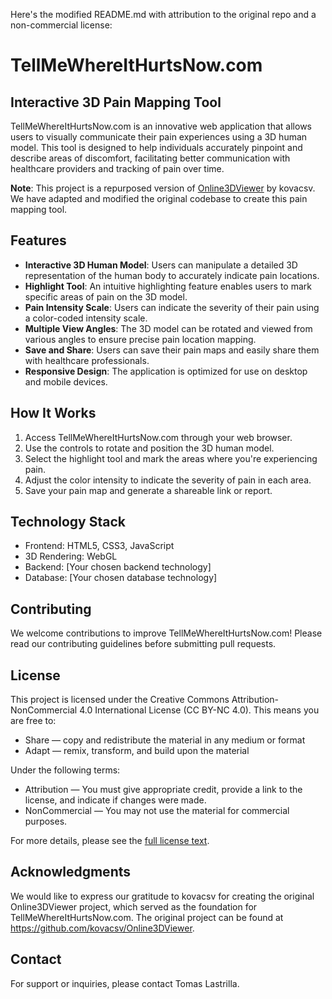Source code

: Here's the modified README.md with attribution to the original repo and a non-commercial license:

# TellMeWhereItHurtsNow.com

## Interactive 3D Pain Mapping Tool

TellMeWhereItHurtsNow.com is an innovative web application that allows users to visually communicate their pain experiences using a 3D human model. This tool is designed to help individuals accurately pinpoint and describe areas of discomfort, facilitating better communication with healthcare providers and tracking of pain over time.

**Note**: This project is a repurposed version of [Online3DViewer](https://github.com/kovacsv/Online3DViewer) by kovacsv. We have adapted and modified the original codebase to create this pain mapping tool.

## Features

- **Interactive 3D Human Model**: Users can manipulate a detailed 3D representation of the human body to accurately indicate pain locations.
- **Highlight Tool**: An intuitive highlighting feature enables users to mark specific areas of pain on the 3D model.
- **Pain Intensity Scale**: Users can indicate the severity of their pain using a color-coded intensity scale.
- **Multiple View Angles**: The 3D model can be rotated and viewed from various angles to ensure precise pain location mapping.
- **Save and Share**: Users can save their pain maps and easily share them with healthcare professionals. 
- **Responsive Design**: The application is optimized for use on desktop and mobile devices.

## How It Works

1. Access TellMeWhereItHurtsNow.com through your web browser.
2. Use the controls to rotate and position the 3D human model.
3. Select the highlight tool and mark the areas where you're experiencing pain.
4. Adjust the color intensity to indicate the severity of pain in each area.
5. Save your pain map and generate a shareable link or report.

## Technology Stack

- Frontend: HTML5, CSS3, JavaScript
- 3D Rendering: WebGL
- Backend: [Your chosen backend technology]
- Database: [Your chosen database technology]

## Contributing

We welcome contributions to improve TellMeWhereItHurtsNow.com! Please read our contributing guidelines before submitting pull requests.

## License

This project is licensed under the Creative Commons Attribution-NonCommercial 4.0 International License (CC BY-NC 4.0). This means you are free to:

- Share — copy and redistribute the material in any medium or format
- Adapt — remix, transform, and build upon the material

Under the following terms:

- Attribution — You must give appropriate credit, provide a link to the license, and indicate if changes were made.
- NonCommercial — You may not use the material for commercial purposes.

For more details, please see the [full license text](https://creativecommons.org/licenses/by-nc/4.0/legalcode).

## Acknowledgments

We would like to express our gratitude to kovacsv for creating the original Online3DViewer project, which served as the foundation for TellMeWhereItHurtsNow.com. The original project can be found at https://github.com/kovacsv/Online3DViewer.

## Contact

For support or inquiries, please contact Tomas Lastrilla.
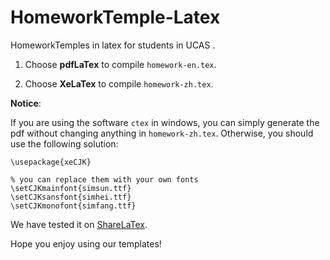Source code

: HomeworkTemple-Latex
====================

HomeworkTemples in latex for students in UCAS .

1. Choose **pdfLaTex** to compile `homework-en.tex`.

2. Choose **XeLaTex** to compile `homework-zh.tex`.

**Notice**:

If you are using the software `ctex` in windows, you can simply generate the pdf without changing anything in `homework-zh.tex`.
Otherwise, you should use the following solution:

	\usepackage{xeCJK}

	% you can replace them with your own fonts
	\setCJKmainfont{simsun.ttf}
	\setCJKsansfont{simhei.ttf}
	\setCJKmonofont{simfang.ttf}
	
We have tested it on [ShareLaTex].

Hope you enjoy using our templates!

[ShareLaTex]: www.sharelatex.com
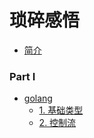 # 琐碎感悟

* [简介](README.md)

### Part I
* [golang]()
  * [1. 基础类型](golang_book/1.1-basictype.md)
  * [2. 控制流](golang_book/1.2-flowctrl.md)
# # # #
- _Assignment_:
Copy the stretch of the records above that runs from the line with "2. Use the controls" through the line with "5. Save your". Both end lines belong in the copy, and nothing else does.

- _Output of the task_:
2. Use the controls to rotate and position the 3D human model.
3. Select the highlight tool and mark the areas where you're experiencing pain.
4. Adjust the color intensity to indicate the severity of pain in each area.
5. Save your pain map and generate a shareable link or report.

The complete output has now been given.